Dataset records:
##########
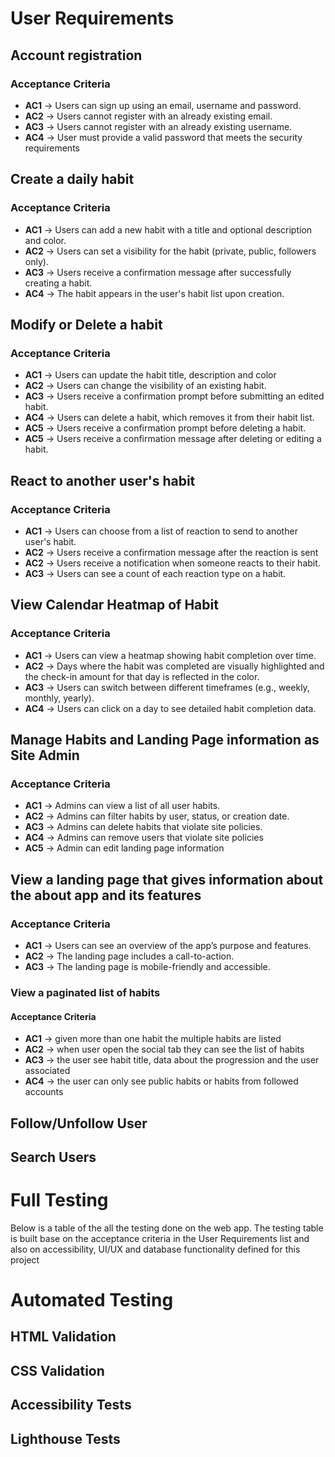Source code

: # User Requirements

## Account registration

### Acceptance Criteria  

- **AC1** -> Users can sign up using an email, username and password.    
- **AC2** -> Users cannot register with an already existing email.  
- **AC3** -> Users cannot register with an already existing username.  
- **AC4** -> User must provide a valid password that meets the security requirements

## Create a daily habit 

### Acceptance Criteria  

- **AC1** -> Users can add a new habit with a title and optional description and color.  
- **AC2** -> Users can set a visibility for the habit (private, public, followers only).  
- **AC3** -> Users receive a confirmation message after successfully creating a habit.  
- **AC4** -> The habit appears in the user's habit list upon creation.  

## Modify or Delete a habit

### Acceptance Criteria  

- **AC1** → Users can update the habit title, description and color  
- **AC2** → Users can change the visibility of an existing habit.  
- **AC3** → Users receive a confirmation prompt before submitting an edited habit.  
- **AC4** → Users can delete a habit, which removes it from their habit list.  
- **AC5** → Users receive a confirmation prompt before deleting a habit.  
- **AC5** → Users receive a confirmation message after deleting or editing a habit.  

## React to another user's habit

### Acceptance Criteria  

- **AC1** -> Users can choose from a list of reaction to send to another user's habit.  
- **AC2** -> Users receive a confirmation message after the reaction is sent
- **AC2** -> Users receive a notification when someone reacts to their habit.  
- **AC3** -> Users can see a count of each reaction type on a habit.    

## View Calendar Heatmap of Habit

### Acceptance Criteria  

- **AC1** → Users can view a heatmap showing habit completion over time.  
- **AC2** → Days where the habit was completed are visually highlighted and the check-in amount for that day is reflected in the color.  
- **AC3** → Users can switch between different timeframes (e.g., weekly, monthly, yearly).  
- **AC4** → Users can click on a day to see detailed habit completion data.  

## Manage Habits and Landing Page information as Site Admin

### Acceptance Criteria  

- **AC1** -> Admins can view a list of all user habits.  
- **AC2** -> Admins can filter habits by user, status, or creation date.  
- **AC3** -> Admins can delete habits that violate site policies.  
- **AC4** -> Admins can remove users that violate site policies
- **AC5** -> Admin can edit landing page information  

## View a landing page that gives information about the about app and its features

### Acceptance Criteria  

- **AC1** → Users can see an overview of the app’s purpose and features.  
- **AC2** → The landing page includes a call-to-action.    
- **AC3** → The landing page is mobile-friendly and accessible.  

### View a paginated list of habits

#### Acceptance Criteria

- **AC1** -> given more than one habit the multiple habits are listed
- **AC2** -> when user open the social tab they can see the list of habits
- **AC3** -> the user see habit title, data about the progression and the user associated 
- **AC4** -> the user can only see public habits or habits from followed accounts

## Follow/Unfollow User

## Search Users

# Full Testing 

Below is a table of the all the testing done on the web app. The testing table is built base on the acceptance criteria in the User Requirements list and also
on accessibility, UI/UX and database functionality defined for this project

# Automated Testing

## HTML Validation 

## CSS Validation 

## Accessibility Tests

## Lighthouse Tests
##########
Activity: Repeat the entries above exactly as written, but not their pictures.

Exercise output:
Source code

: # User Requirements

## Account registration

### Acceptance Criteria  

- **AC1** -> Users can sign up using an email, username and password.    
- **AC2** -> Users cannot register with an already existing email.  
- **AC3** -> Users cannot register with an already existing username.  
- **AC4** -> User must provide a valid password that meets the security requirements

## Create a daily habit 

### Acceptance Criteria  

- **AC1** -> Users can add a new habit with a title and optional description and color.  
- **AC2** -> Users can set a visibility for the habit (private, public, followers only).  
- **AC3** -> Users receive a confirmation message after successfully creating a habit.  
- **AC4** -> The habit appears in the user's habit list upon creation.  

## Modify or Delete a habit

### Acceptance Criteria  

- **AC1** → Users can update the habit title, description and color  
- **AC2** → Users can change the visibility of an existing habit.  
- **AC3** → Users receive a confirmation prompt before submitting an edited habit.  
- **AC4** → Users can delete a habit, which removes it from their habit list.  
- **AC5** → Users receive a confirmation prompt before deleting a habit.  
- **AC5** → Users receive a confirmation message after deleting or editing a habit.  

## React to another user's habit

### Acceptance Criteria  

- **AC1** -> Users can choose from a list of reaction to send to another user's habit.  
- **AC2** -> Users receive a confirmation message after the reaction is sent
- **AC2** -> Users receive a notification when someone reacts to their habit.  
- **AC3** -> Users can see a count of each reaction type on a habit.    

## View Calendar Heatmap of Habit

### Acceptance Criteria  

- **AC1** → Users can view a heatmap showing habit completion over time.  
- **AC2** → Days where the habit was completed are visually highlighted and the check-in amount for that day is reflected in the color.  
- **AC3** → Users can switch between different timeframes (e.g., weekly, monthly, yearly).  
- **AC4** → Users can click on a day to see detailed habit completion data.  

## Manage Habits and Landing Page information as Site Admin

### Acceptance Criteria  

- **AC1** -> Admins can view a list of all user habits.  
- **AC2** -> Admins can filter habits by user, status, or creation date.  
- **AC3** -> Admins can delete habits that violate site policies.  
- **AC4** -> Admins can remove users that violate site policies
- **AC5** -> Admin can edit landing page information  

## View a landing page that gives information about the about app and its features

### Acceptance Criteria  

- **AC1** → Users can see an overview of the app’s purpose and features.  
- **AC2** → The landing page includes a call-to-action.    
- **AC3** → The landing page is mobile-friendly and accessible.  

### View a paginated list of habits

#### Acceptance Criteria

- **AC1** -> given more than one habit the multiple habits are listed
- **AC2** -> when user open the social tab they can see the list of habits
- **AC3** -> the user see habit title, data about the progression and the user associated 
- **AC4** -> the user can only see public habits or habits from followed accounts

## Follow/Unfollow User

## Search Users

# Full Testing 

Below is a table of the all the testing done on the web app. The testing table is built base on the acceptance criteria in the User Requirements list and also
on accessibility, UI/UX and database functionality defined for this project

# Automated Testing

## HTML Validation 

## CSS Validation 

## Accessibility Tests

## Lighthouse Tests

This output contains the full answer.